The full set of entries is to be returned word for word.

[Information given Boundary: Start]

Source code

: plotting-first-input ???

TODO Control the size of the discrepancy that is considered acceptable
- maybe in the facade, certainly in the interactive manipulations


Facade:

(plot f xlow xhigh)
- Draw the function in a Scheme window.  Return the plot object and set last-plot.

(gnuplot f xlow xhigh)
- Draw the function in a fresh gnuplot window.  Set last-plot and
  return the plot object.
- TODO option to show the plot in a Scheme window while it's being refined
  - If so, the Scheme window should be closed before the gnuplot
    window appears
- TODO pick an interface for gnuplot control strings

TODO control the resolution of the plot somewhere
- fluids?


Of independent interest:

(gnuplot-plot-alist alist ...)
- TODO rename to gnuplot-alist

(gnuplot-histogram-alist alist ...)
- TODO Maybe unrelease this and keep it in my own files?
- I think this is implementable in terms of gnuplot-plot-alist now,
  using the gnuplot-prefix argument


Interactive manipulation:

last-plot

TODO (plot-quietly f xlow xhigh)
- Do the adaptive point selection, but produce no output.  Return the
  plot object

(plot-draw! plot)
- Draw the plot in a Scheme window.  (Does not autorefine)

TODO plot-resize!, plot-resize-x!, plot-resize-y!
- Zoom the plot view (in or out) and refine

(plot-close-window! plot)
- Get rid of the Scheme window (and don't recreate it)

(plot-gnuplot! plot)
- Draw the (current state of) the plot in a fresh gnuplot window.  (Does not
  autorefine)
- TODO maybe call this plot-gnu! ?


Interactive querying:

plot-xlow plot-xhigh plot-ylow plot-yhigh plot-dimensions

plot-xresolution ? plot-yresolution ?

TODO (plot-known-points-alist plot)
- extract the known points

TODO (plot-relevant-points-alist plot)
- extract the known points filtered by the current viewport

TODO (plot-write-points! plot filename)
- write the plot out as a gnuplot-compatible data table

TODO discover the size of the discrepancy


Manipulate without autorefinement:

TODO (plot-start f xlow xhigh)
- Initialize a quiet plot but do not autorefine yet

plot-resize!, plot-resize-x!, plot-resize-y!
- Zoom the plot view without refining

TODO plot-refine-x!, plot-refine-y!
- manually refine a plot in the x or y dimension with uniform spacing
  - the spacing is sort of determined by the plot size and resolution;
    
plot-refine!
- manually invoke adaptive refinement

[Information given Boundary: End]

» Problem solution:
Source code

: plotting-first-input ???

TODO Control the size of the discrepancy that is considered acceptable
- maybe in the facade, certainly in the interactive manipulations


Facade:

(plot f xlow xhigh)
- Draw the function in a Scheme window.  Return the plot object and set last-plot.

(gnuplot f xlow xhigh)
- Draw the function in a fresh gnuplot window.  Set last-plot and
  return the plot object.
- TODO option to show the plot in a Scheme window while it's being refined
  - If so, the Scheme window should be closed before the gnuplot
    window appears
- TODO pick an interface for gnuplot control strings

TODO control the resolution of the plot somewhere
- fluids?


Of independent interest:

(gnuplot-plot-alist alist ...)
- TODO rename to gnuplot-alist

(gnuplot-histogram-alist alist ...)
- TODO Maybe unrelease this and keep it in my own files?
- I think this is implementable in terms of gnuplot-plot-alist now,
  using the gnuplot-prefix argument


Interactive manipulation:

last-plot

TODO (plot-quietly f xlow xhigh)
- Do the adaptive point selection, but produce no output.  Return the
  plot object

(plot-draw! plot)
- Draw the plot in a Scheme window.  (Does not autorefine)

TODO plot-resize!, plot-resize-x!, plot-resize-y!
- Zoom the plot view (in or out) and refine

(plot-close-window! plot)
- Get rid of the Scheme window (and don't recreate it)

(plot-gnuplot! plot)
- Draw the (current state of) the plot in a fresh gnuplot window.  (Does not
  autorefine)
- TODO maybe call this plot-gnu! ?


Interactive querying:

plot-xlow plot-xhigh plot-ylow plot-yhigh plot-dimensions

plot-xresolution ? plot-yresolution ?

TODO (plot-known-points-alist plot)
- extract the known points

TODO (plot-relevant-points-alist plot)
- extract the known points filtered by the current viewport

TODO (plot-write-points! plot filename)
- write the plot out as a gnuplot-compatible data table

TODO discover the size of the discrepancy


Manipulate without autorefinement:

TODO (plot-start f xlow xhigh)
- Initialize a quiet plot but do not autorefine yet

plot-resize!, plot-resize-x!, plot-resize-y!
- Zoom the plot view without refining

TODO plot-refine-x!, plot-refine-y!
- manually refine a plot in the x or y dimension with uniform spacing
  - the spacing is sort of determined by the plot size and resolution;
    
plot-refine!
- manually invoke adaptive refinement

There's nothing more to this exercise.